- Task to carry out
Would you transcribe each of the entries exactly, with nothing added or dropped?

- Material supplied
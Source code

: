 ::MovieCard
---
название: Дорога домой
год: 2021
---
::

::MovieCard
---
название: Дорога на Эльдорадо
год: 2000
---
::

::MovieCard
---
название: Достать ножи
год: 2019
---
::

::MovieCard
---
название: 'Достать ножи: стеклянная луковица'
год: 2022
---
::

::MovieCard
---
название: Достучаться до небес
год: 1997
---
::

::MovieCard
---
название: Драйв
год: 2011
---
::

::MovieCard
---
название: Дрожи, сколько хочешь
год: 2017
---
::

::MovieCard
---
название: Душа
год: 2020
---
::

- Result of this exercise
Source code

: ::MovieCard
---
название: Дорога домой
год: 2021
---
::

::MovieCard
---
название: Дорога на Эльдорадо
год: 2000
---
::

::MovieCard
---
название: Достать ножи
год: 2019
---
::

::MovieCard
---
название: 'Достать ножи: стеклянная луковица'
год: 2022
---
::

::MovieCard
---
название: Достучаться до небес
год: 1997
---
::

::MovieCard
---
название: Драйв
год: 2011
---
::

::MovieCard
---
название: Дрожи, сколько хочешь
год: 2017
---
::

::MovieCard
---
название: Душа
год: 2020
---
::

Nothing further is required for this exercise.